Faut-il s'attendre à davantage de moustiques ?

« Ça n'impactera pas grandement l'ensemble de la population », souligne l'expert. Le cycle dépend aussi fortement des averses « pour que les œufs puissent être immergés et donc éclore. S'il fait très chaud pendant deux mois, mais qu'on n'a pas une seule pluie, on limite aussi l'arrivée de nouveaux moustiques tigres ». Le développement du moustique tigre suit malgré tout une croissance très rapide entre la mi-mai et juillet. Un moustique adulte vit ensuite environ un mois : « Il a quand même le temps, sur toute sa vie, d'avoir une nouvelle génération en plus ou deux. »

Un indicateur du réchauffement climatique ?

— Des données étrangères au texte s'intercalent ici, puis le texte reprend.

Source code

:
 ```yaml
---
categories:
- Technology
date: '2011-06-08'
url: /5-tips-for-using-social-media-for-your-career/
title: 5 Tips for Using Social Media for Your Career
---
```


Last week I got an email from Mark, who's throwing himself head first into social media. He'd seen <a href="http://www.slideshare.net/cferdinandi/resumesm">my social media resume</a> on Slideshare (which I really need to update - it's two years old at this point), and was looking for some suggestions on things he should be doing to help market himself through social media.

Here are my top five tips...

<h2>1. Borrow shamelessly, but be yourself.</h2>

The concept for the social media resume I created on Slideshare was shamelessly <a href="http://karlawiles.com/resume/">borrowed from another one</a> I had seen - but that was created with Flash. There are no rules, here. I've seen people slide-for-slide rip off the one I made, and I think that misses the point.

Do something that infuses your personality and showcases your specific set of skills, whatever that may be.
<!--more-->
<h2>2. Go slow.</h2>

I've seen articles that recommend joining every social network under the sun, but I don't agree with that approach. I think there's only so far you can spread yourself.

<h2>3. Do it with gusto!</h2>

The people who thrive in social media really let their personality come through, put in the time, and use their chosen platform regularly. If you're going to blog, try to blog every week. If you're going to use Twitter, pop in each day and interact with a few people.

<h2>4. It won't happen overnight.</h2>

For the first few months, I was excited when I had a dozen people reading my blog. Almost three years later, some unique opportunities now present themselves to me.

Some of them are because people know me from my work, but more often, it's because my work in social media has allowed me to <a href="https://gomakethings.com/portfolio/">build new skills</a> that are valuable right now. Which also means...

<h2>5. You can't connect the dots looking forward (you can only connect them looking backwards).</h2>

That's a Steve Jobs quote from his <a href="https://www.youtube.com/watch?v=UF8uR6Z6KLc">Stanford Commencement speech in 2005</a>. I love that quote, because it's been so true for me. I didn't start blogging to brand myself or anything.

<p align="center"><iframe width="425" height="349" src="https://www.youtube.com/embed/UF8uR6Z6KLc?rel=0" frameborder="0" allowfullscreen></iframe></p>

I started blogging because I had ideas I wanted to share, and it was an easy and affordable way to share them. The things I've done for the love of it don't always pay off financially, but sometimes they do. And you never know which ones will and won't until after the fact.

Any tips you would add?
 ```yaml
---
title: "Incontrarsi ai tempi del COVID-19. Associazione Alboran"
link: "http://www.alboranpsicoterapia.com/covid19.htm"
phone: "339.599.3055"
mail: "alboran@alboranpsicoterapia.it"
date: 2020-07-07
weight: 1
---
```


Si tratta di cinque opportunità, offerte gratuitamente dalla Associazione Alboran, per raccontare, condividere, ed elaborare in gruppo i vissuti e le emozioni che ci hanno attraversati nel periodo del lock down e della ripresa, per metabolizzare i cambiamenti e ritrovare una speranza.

« Oui et non », répond le scientifique. « Pour le sud de la France, pas directement, parce que même sans grand réchauffement climatique, il vit déjà ici. » En revanche, dans des régions plus septentrionales comme le nord de la France, l'Angleterre ou les Pays-Bas, les étés « plus doux » conduisent à « un risque de colonisation beaucoup plus fort ». Dans les Alpes-Maritimes et le Var, l'impact de la hausse globale des températures se mesure plutôt sur le risque de transmission des maladies. « Plus les températures augmentent, plus la réplication du virus dans le moustique est rapide, ce qui accroît également les risques de transmission. »

Surveillance et prévention

Dans la région Sud, les réseaux de surveillance servent désormais davantage d'observatoires que de systèmes de détection. À Nice, le réseau historique de 50 pièges est en place depuis 2008 : « Il est essentiel de poursuivre cette surveillance pour observer d'éventuelles activités plus précoces ou plus tardives dans l'année. Aujourd'hui, on constate par exemple des pontes quasiment jusqu'en novembre. »

Attention aux futures pluies : « Le moyen le plus efficace de lutter reste l'élimination des points d'eau stagnante : sans eau, aucun développement larvaire n'est possible. » Un réflexe qui reste essentiel en cette période de fortes chaleurs : dès que les premières averses tomberont, il faudra veiller au grain.